--- SUPPLIED MATERIAL Enclosed Below ---

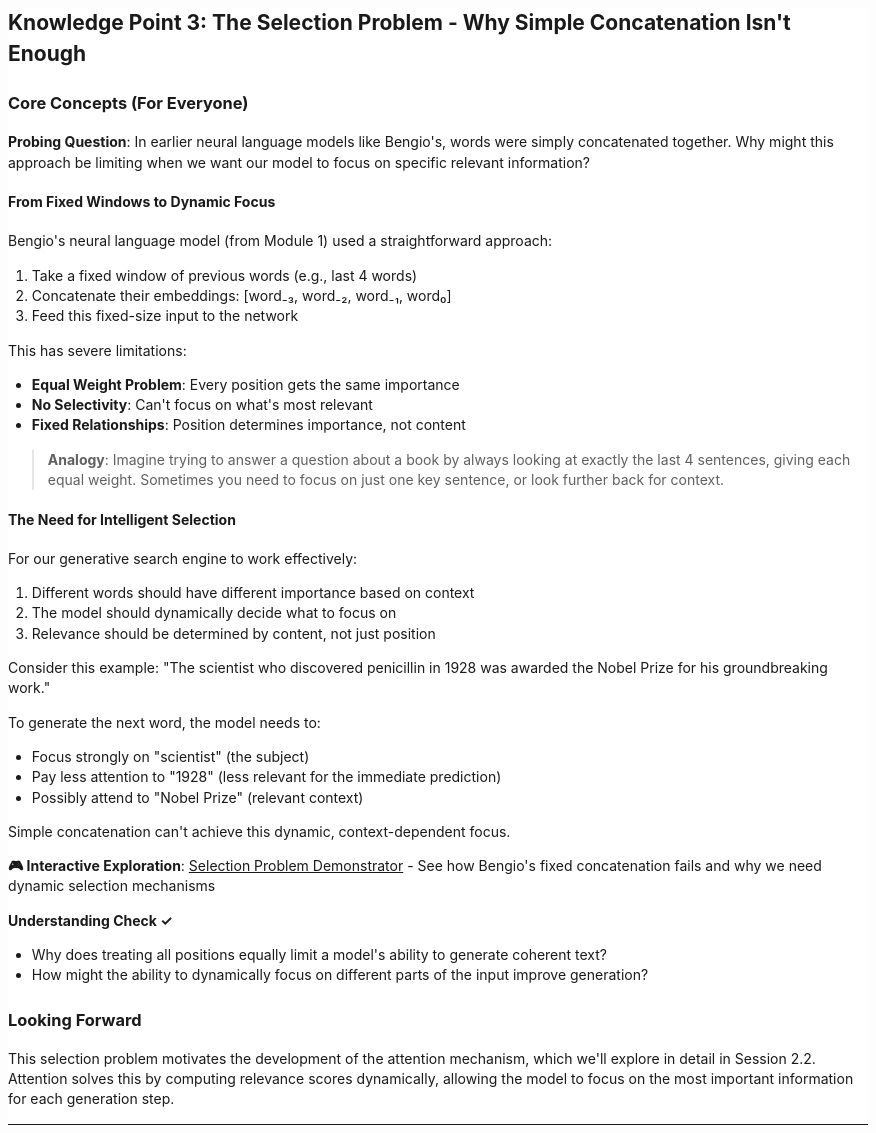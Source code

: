## Knowledge Point 3: The Selection Problem - Why Simple Concatenation Isn't Enough

### Core Concepts (For Everyone)

**Probing Question**: In earlier neural language models like Bengio's, words were simply concatenated together. Why might this approach be limiting when we want our model to focus on specific relevant information?

#### From Fixed Windows to Dynamic Focus

Bengio's neural language model (from Module 1) used a straightforward approach:
1. Take a fixed window of previous words (e.g., last 4 words)
2. Concatenate their embeddings: [word₋₃, word₋₂, word₋₁, word₀]
3. Feed this fixed-size input to the network

This has severe limitations:
- **Equal Weight Problem**: Every position gets the same importance
- **No Selectivity**: Can't focus on what's most relevant
- **Fixed Relationships**: Position determines importance, not content

> **Analogy**: Imagine trying to answer a question about a book by always looking at exactly the last 4 sentences, giving each equal weight. Sometimes you need to focus on just one key sentence, or look further back for context.

#### The Need for Intelligent Selection

For our generative search engine to work effectively:
1. Different words should have different importance based on context
2. The model should dynamically decide what to focus on
3. Relevance should be determined by content, not just position

Consider this example:
"The scientist who discovered penicillin in 1928 was awarded the Nobel Prize for his groundbreaking work."

To generate the next word, the model needs to:
- Focus strongly on "scientist" (the subject)
- Pay less attention to "1928" (less relevant for the immediate prediction)
- Possibly attend to "Nobel Prize" (relevant context)

Simple concatenation can't achieve this dynamic, context-dependent focus.

**🎮 Interactive Exploration**: [Selection Problem Demonstrator](https://zzhang-cn.github.io/LLM4LLM/module-2/session-2-1/kp3-selection-problem.html) - See how Bengio's fixed concatenation fails and why we need dynamic selection mechanisms

**Understanding Check ✓**
- Why does treating all positions equally limit a model's ability to generate coherent text?
- How might the ability to dynamically focus on different parts of the input improve generation?

### Looking Forward

This selection problem motivates the development of the attention mechanism, which we'll explore in detail in Session 2.2. Attention solves this by computing relevance scores dynamically, allowing the model to focus on the most important information for each generation step.

---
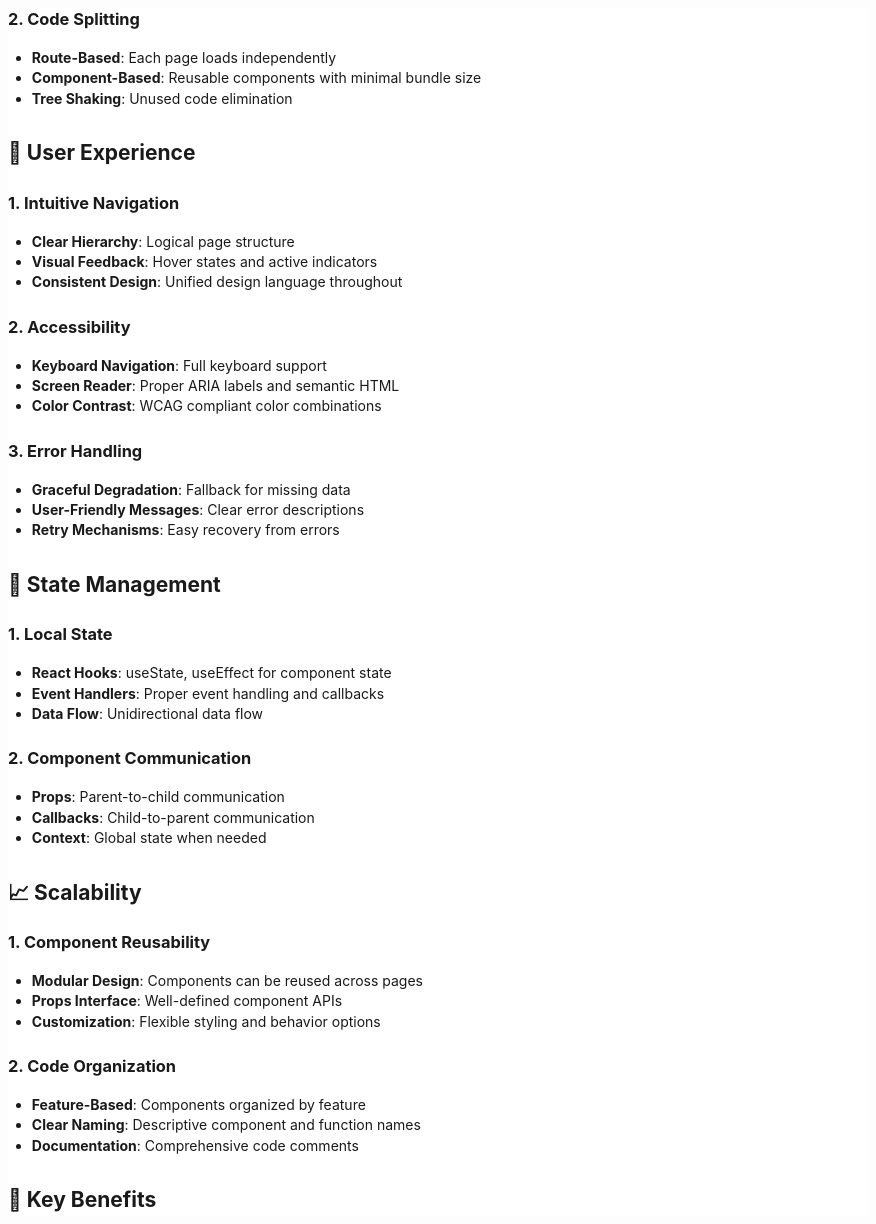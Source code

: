 ### **2. Code Splitting**
- **Route-Based**: Each page loads independently
- **Component-Based**: Reusable components with minimal bundle size
- **Tree Shaking**: Unused code elimination

## 🎯 **User Experience**

### **1. Intuitive Navigation**
- **Clear Hierarchy**: Logical page structure
- **Visual Feedback**: Hover states and active indicators
- **Consistent Design**: Unified design language throughout

### **2. Accessibility**
- **Keyboard Navigation**: Full keyboard support
- **Screen Reader**: Proper ARIA labels and semantic HTML
- **Color Contrast**: WCAG compliant color combinations

### **3. Error Handling**
- **Graceful Degradation**: Fallback for missing data
- **User-Friendly Messages**: Clear error descriptions
- **Retry Mechanisms**: Easy recovery from errors

## 🔄 **State Management**

### **1. Local State**
- **React Hooks**: useState, useEffect for component state
- **Event Handlers**: Proper event handling and callbacks
- **Data Flow**: Unidirectional data flow

### **2. Component Communication**
- **Props**: Parent-to-child communication
- **Callbacks**: Child-to-parent communication
- **Context**: Global state when needed

## 📈 **Scalability**

### **1. Component Reusability**
- **Modular Design**: Components can be reused across pages
- **Props Interface**: Well-defined component APIs
- **Customization**: Flexible styling and behavior options

### **2. Code Organization**
- **Feature-Based**: Components organized by feature
- **Clear Naming**: Descriptive component and function names
- **Documentation**: Comprehensive code comments

## 🎉 **Key Benefits**
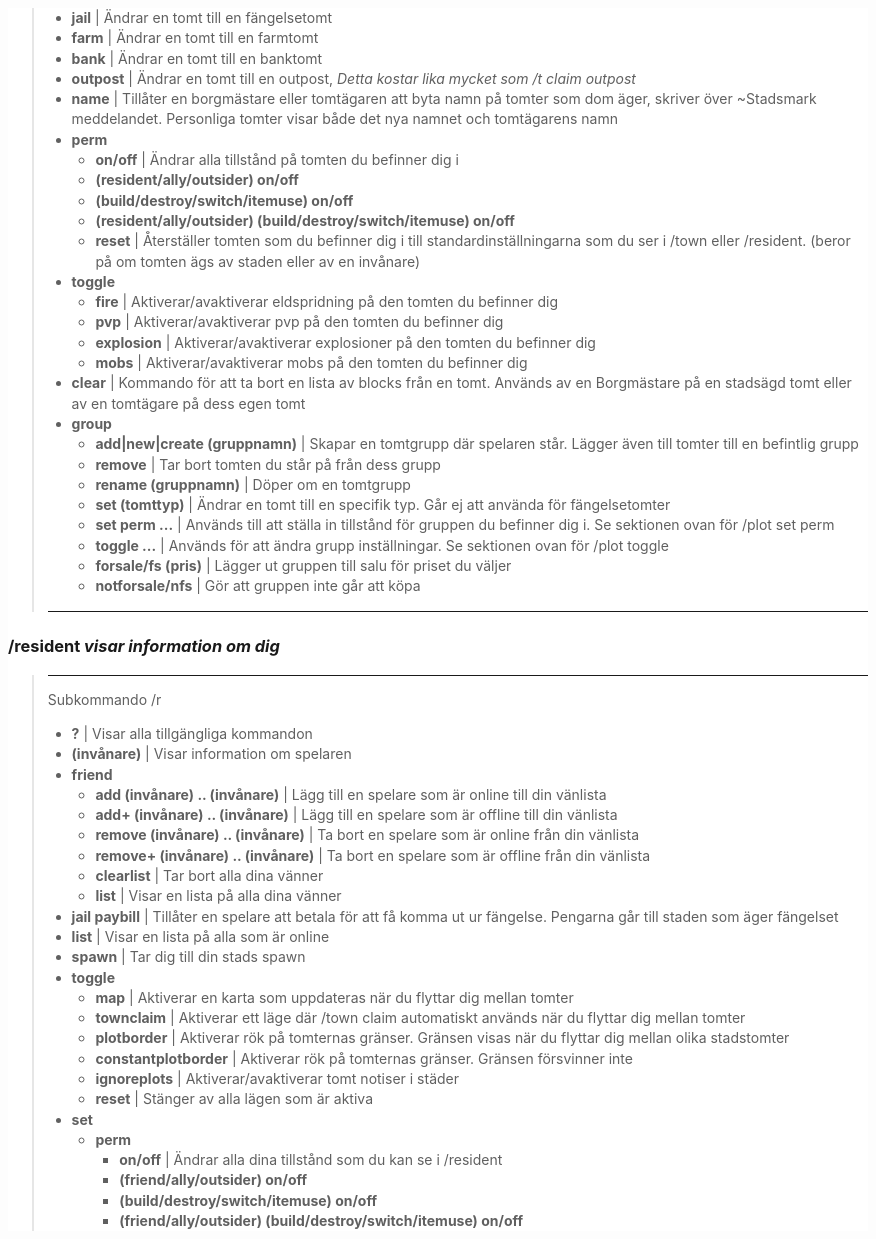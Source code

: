 >	- **jail** | Ändrar en tomt till en fängelsetomt
>	- **farm** | Ändrar en tomt till en farmtomt
>	- **bank** | Ändrar en tomt till en banktomt
>	- **outpost** | Ändrar en tomt till en outpost, *Detta kostar lika mycket som /t claim outpost*
>	- **name** | Tillåter en borgmästare eller tomtägaren att byta namn på tomter som dom äger, skriver över ~Stadsmark meddelandet. Personliga tomter visar både det nya namnet och tomtägarens namn
>	- **perm**
>		- **on/off** | Ändrar alla tillstånd på tomten du befinner dig i
>		- **(resident/ally/outsider) on/off**
>		- **(build/destroy/switch/itemuse) on/off**
>		- **(resident/ally/outsider) (build/destroy/switch/itemuse) on/off**
>		- **reset** | Återställer tomten som du befinner dig i till standardinställningarna som du ser i /town eller /resident. (beror på om tomten ägs av staden eller av en invånare)
>- **toggle**
>	- **fire** | Aktiverar/avaktiverar eldspridning på den tomten du befinner dig
>	- **pvp** | Aktiverar/avaktiverar pvp på den tomten du befinner dig
>	- **explosion** | Aktiverar/avaktiverar explosioner på den tomten du befinner dig
>	- **mobs** | Aktiverar/avaktiverar mobs på den tomten du befinner dig
>- **clear** | Kommando för att ta bort en lista av blocks från en tomt. Används av en Borgmästare på en stadsägd tomt eller av en tomtägare på dess egen tomt
>- **group**
>	- **add|new|create (gruppnamn)** | Skapar en tomtgrupp där spelaren står. Lägger även till tomter till en befintlig grupp
>	- **remove** | Tar bort tomten du står på från dess grupp
>	- **rename (gruppnamn)** | Döper om en tomtgrupp
>	- **set (tomttyp)** | Ändrar en tomt till en specifik typ. Går ej att använda för fängelsetomter
>	- **set perm ...** | Används till att ställa in tillstånd för gruppen du befinner dig i. Se sektionen ovan för /plot set perm
>	- **toggle ...** | Används för att ändra grupp inställningar. Se sektionen ovan för /plot toggle
>	- **forsale/fs (pris)** | Lägger ut gruppen till salu för priset du väljer
>	- **notforsale/nfs** | Gör att gruppen inte går att köpa
>---
### /resident *visar information om dig*
>---
> Subkommando /r
>- **?** | Visar alla tillgängliga kommandon
>- **(invånare)** | Visar information om spelaren
>- **friend**
>	- **add (invånare) .. (invånare)** | Lägg till en spelare som är online till din vänlista
>	- **add+ (invånare) .. (invånare)** | Lägg till en spelare som är offline till din vänlista
>	- **remove (invånare) .. (invånare)** | Ta bort en spelare som är online från din vänlista
>	- **remove+ (invånare) .. (invånare)** | Ta bort en spelare som är offline från din vänlista
>	- **clearlist** | Tar bort alla dina vänner
>	- **list** | Visar en lista på alla dina vänner
>- **jail paybill** | Tillåter en spelare att betala för att få komma ut ur fängelse. Pengarna går till staden som äger fängelset
>- **list** | Visar en lista på alla som är online
>- **spawn** | Tar dig till din stads spawn
>- **toggle**
>	- **map** | Aktiverar en karta som uppdateras när du flyttar dig mellan tomter
>	- **townclaim** | Aktiverar ett läge där /town claim automatiskt används när du flyttar dig mellan tomter
>	- **plotborder** | Aktiverar rök på tomternas gränser. Gränsen visas när du flyttar dig mellan olika stadstomter
>	- **constantplotborder** | Aktiverar rök på tomternas gränser. Gränsen försvinner inte
>	- **ignoreplots** | Aktiverar/avaktiverar tomt notiser i städer
>	- **reset** | Stänger av alla lägen som är aktiva
>- **set**
>	- **perm**
>		- **on/off** | Ändrar alla dina tillstånd som du kan se i /resident
>		- **(friend/ally/outsider) on/off**
>		- **(build/destroy/switch/itemuse) on/off**
>		- **(friend/ally/outsider) (build/destroy/switch/itemuse) on/off**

--- End of Enclosed SUPPLIED MATERIAL ---

What you give back must be exactly the lines from the opening line of the entries through the line holding "2. The model", with no pictures.

TASK RESULT:
Source code

:## Knowledge Point 3: The Selection Problem - Why Simple Concatenation Isn't Enough

### Core Concepts (For Everyone)

**Probing Question**: In earlier neural language models like Bengio's, words were simply concatenated together. Why might this approach be limiting when we want our model to focus on specific relevant information?

#### From Fixed Windows to Dynamic Focus

Bengio's neural language model (from Module 1) used a straightforward approach:
1. Take a fixed window of previous words (e.g., last 4 words)
2. Concatenate their embeddings: [word₋₃, word₋₂, word₋₁, word₀]
3. Feed this fixed-size input to the network

This has severe limitations:
- **Equal Weight Problem**: Every position gets the same importance
- **No Selectivity**: Can't focus on what's most relevant
- **Fixed Relationships**: Position determines importance, not content

> **Analogy**: Imagine trying to answer a question about a book by always looking at exactly the last 4 sentences, giving each equal weight. Sometimes you need to focus on just one key sentence, or look further back for context.

#### The Need for Intelligent Selection

For our generative search engine to work effectively:
1. Different words should have different importance based on context
2. The model should dynamically decide what to focus on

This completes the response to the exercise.